Poco después, junto a Pablo Milanés, Noel Nicola y Vicente Feliú, fundó la Nueva Trova Cubana, un movimiento que nació como banda sonora de una revolución, pero que con el tiempo se volvió también un espacio para explorar la ternura, la duda, el amor, la pérdida, la trascendencia. La guerra, comprendió, era la paz del futuro. Y había que acudir corriendo, y quemar el cielo, si es preciso, pues se caía el porvenir. Lo más terrible se aprende enseguida, y lo hermoso nos cuesta una vida.
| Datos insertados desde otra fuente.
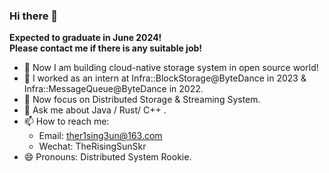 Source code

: ### Hi there 👋


<!-- **TheR1sing3un/TheR1sing3un** is a ✨ _special_ ✨ repository because its `README.md` (this file) appears on your GitHub profile. -->

<!-- Here are some ideas to get you started: -->

**Expected to graduate in June 2024!**  
**Please contact me if there is any suitable job!**

- 🚀 Now I am building cloud-native storage system in open source world! 
- 🌈 I worked as an intern at Infra::BlockStorage@ByteDance in 2023 & Infra::MessageQueue@ByteDance in 2022.
- 🎯 Now focus on Distributed Storage & Streaming System.
- 💬 Ask me about Java / Rust/ C++ .
- 📫 How to reach me: 
  - Email: ther1sing3un@163.com
  - Wechat: TheRisingSunSkr
- 😄 Pronouns: Distributed System Rookie.
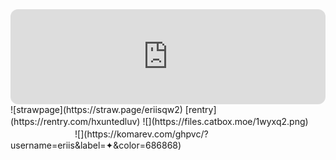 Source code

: <iframe style="border-radius:12px" 
src="https://open.spotify.com/embed/track/17Wks0pgofBbv53Ay7m4Jc?utm_source=generator" 
width="100%" height="152" frameBorder="0" 
allowfullscreen="" 
allow="autoplay; clipboard-write; encrypted-media; fullscreen; picture-in-picture"></iframe>
![strawpage](https://straw.page/eriisqw2)  
[rentry](https://rentry.com/hxuntedluv)
![](https://files.catbox.moe/1wyxq2.png)
ㅤㅤㅤㅤㅤㅤㅤㅤㅤ![](https://komarev.com/ghpvc/?username=eriis&label=✦&color=686868)


<!--
**hxuntedluv/hxuntedluv** is a ✨ _special_ ✨ repository because its `README.md` (this file) appears on your GitHub profile.

Here are some ideas to get you started:

- 🔭 I’m currently working on ...
- 🌱 I’m currently learning ...
- 👯 I’m looking to collaborate on ...
- 🤔 I’m looking for help with ...
- 💬 Ask me about ...
- 📫 How to reach me: ...
- 😄 Pronouns: ...
- ⚡ Fun fact: ...
-->
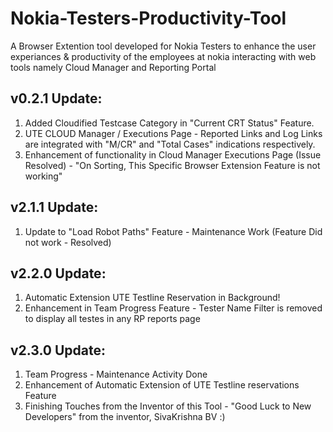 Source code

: # Nokia-Testers-Productivity-Tool

A Browser Extention tool developed for Nokia Testers to enhance the user experiances & productivity of the employees at nokia interacting with web tools namely Cloud Manager and Reporting Portal

## v0.2.1 Update:
1. Added Cloudified Testcase Category in "Current CRT Status" Feature.
2. UTE CLOUD Manager / Executions Page - Reported Links and Log Links are integrated with "M/CR" and "Total Cases" indications respectively.
3. Enhancement of functionality in Cloud Manager Executions Page (Issue Resolved) - "On Sorting, This Specific Browser Extension Feature is not working"

## v2.1.1 Update:
1. Update to "Load Robot Paths" Feature - Maintenance Work (Feature Did not work - Resolved)

## v2.2.0 Update:
1. Automatic Extension UTE Testline Reservation in Background!
2. Enhancement in Team Progress Feature - Tester Name Filter is removed to display all testes in any RP reports page

## v2.3.0 Update:
1. Team Progress - Maintenance Activity Done
2. Enhancement of Automatic Extension of UTE Testline reservations Feature
3. Finishing Touches from the Inventor of this Tool - "Good Luck to New Developers" from the inventor, SivaKrishna BV :) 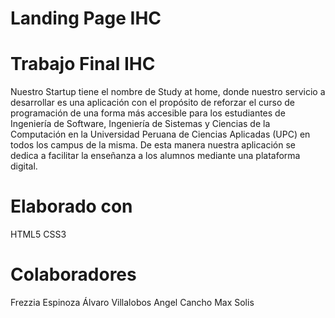 # Landing Page IHC
# Trabajo Final IHC
Nuestro Startup tiene el nombre de Study at home, donde nuestro servicio a desarrollar es una aplicación con el propósito de reforzar el curso de programación de una forma más accesible para los estudiantes de Ingeniería de Software, Ingeniería de Sistemas y Ciencias de la Computación en la Universidad Peruana de Ciencias Aplicadas (UPC) en todos los campus de la misma. De esta manera nuestra aplicación se dedica a facilitar la enseñanza a los alumnos mediante una plataforma digital. 

# Elaborado con 
HTML5
CSS3

# Colaboradores
Frezzia Espinoza
Álvaro Villalobos
Angel Cancho
Max Solis
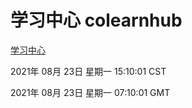 # 学习中心 colearnhub
[学习中心](http://111.175.123.40:56308/colearnhub/)

2021年 08月 23日 星期一 15:10:01 CST

2021年 08月 23日 星期一 07:10:01 GMT

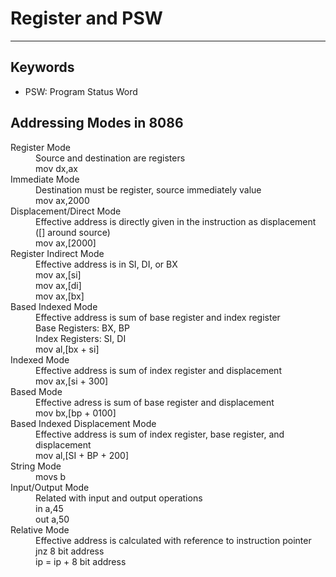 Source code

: # Register and PSW

---

## Keywords

- PSW: Program Status Word

## Addressing Modes in 8086

<dl>
    <dt>Register Mode</dt>
    <dd>
        Source and destination are registers<br>
        mov dx,ax
    </dd>
    <dt>Immediate Mode</dt> 
    <dd>
        Destination must be register, source immediately value<br>
        mov ax,2000
    </dd>
    <dt>Displacement/Direct Mode</dt>
    <dd>
        Effective address is directly given in the instruction as displacement ([] around source)<br>
        mov ax,[2000]
    </dd>
    <dt>Register Indirect Mode</dt>
    <dd>
        Effective address is in SI, DI, or BX<br>
        mov ax,[si]<br>
        mov ax,[di]<br>
        mov ax,[bx]
    </dd>
    <dt>Based Indexed Mode</dt>
    <dd>
        Effective address is sum of base register and index register<br>
        Base Registers: BX, BP<br>
        Index Registers: SI, DI<br>
        mov al,[bx + si]
    </dd>
    <dt>Indexed Mode</dt>
    <dd>
        Effective address is sum of index register and displacement<br>
        mov ax,[si + 300]
    </dd>
    <dt>Based Mode</dt>
    <dd>
        Effective adress is sum of base register and displacement<br>
        mov bx,[bp + 0100]
    </dd>
    <dt>Based Indexed Displacement Mode</dt>
    <dd>
        Effective address is sum of index register, base register, and displacement<br>
        mov al,[SI + BP + 200]
    </dd>
    <dt>String Mode</dt>
    <dd>movs b</dd>
    <dt>Input/Output Mode</dt>
    <dd>
        Related with input and output operations<br>
        in a,45<br>
        out a,50
    </dd>
    <dt>Relative Mode</dt>
    <dd>
        Effective address is calculated with reference to instruction pointer<br>
        jnz 8 bit address<br>
        ip = ip + 8 bit address
    </dd>
</dl> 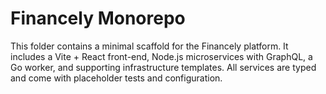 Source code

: # Financely Monorepo

This folder contains a minimal scaffold for the Financely platform. It includes a Vite + React front-end, Node.js microservices with GraphQL, a Go worker, and supporting infrastructure templates. All services are typed and come with placeholder tests and configuration.
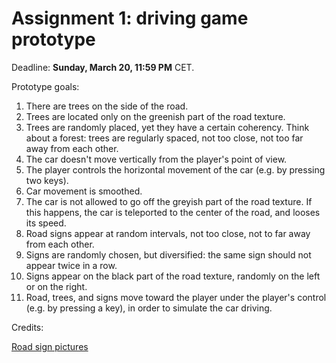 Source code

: # Assignment 1: driving game prototype

Deadline: **Sunday, March 20, 11:59 PM** CET.

Prototype goals:

1. There are trees on the side of the road.
2. Trees are located only on the greenish part of the road texture.
3. Trees are randomly placed, yet they have a certain coherency. Think about a forest: trees are regularly spaced, not too close, not too far away from each other.
4. The car doesn't move vertically from the player's point of view.
5. The player controls the horizontal movement of the car (e.g. by pressing two keys).
6. Car movement is smoothed.
7. The car is not allowed to go off the greyish part of the road texture. If this happens, the car is teleported to the center of the road, and looses its speed.
8. Road signs appear at random intervals, not too close, not to far away from each other.
9. Signs are randomly chosen, but diversified: the same sign should not appear twice in a row.
10. Signs appear on the black part of the road texture, randomly on the left or on the right.
11. Road, trees, and signs move toward the player under the player's control (e.g. by pressing a key), in order to simulate the car driving.

Credits:

[Road sign pictures](https://www.gov.uk/guidance/the-highway-code/traffic-signs)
En ese grupo, Silvio fue siempre el más abstracto, el más simbólico, el que prefería el lenguaje del poema al de la consigna. Trataba de mantenerse fuera de la vanguardia, o del evidente panfleto. No siempre lo consiguió. No era disidente, era simplemente natural.
Porque Silvio es también, y esto es parte esencial de su dualidad, una voz institucional. Sus canciones son patrimonio cultural de un país donde él mismo ocupa un lugar casi oficial. Ha sido homenajeado, condecorado, programado y estudiado. Y, sin embargo, nunca dejó de ejercer una resistencia poética. Supo decir “yo también tengo dudas”, incluso cuando todos esperaban certezas. Hay que vivir de preguntar. Saber, si no es un derecho, es, desde luego, un izquierdo. Por eso, como un niño, se ve claramente, haciendo preguntas. Aunque le contesten “ya crecerás".
Si Pablo era la voz cálida de la calle y de la gente, Silvio parecía escribir desde una torre interior. No altiva ni distante: sino una celda de trabajo, una habitación donde revisar las grietas de su tiempo y de su alma, donde preguntar a su sombra a ver cómo anda, para reírse de sí mismo, como un animal que ha sido puesto en libertad. Una forma de cuestionar lo establecido sin renunciar a formar parte. Su canción está en el mundo, no es del cielo, de las estrellas o la luna, sino de todo aquel que no tiene una melodía, una metáfora que hacer propia. En ella, es importante desde un niño hasta el largo de un vestido.
Cuando su música comenzó a expandirse por América Latina y España, cuando se puso de moda sin haberlo buscado, Silvio confesó que no supo cómo asimilarlo. Ese tipo de reconocimiento masivo no coincidía con su forma de estar en el mundo. Nunca quiso dejar de ser ese viejo loco, que cada día piensa que es su día. Sabedor de que la medicina más escasa es la de remediar la mente.
Con los años, sus composiciones evolucionaron. Los cantos de guitarra y voz se transformaron en arreglos orquestales densos, minuciosos. Pero, pese a esa sofisticación sonora, nunca dejó de sonar como un hombre preguntándose por las causas y por los azares. Un hombre, que, a veces, sigue necesitando un perro, un bastón, una mano, una fe. Que puede desear la llegada de una luz cegadora, de un disparo de nieve, de un torbellino, porque, cuando escampe, parecerá nuestra esperanza, en forma de sol encendido por quien merece amor. No pide nada, o casi nada, que no es lo mismo, pero es igual. Porque el sol, de todas formas, tampoco da de beber.
Su mayor legado quizás no esté en su lugar dentro de la historia oficial, sino en su insistencia en hablar de lo imposible.
Porque de lo posible se sabe demasiado.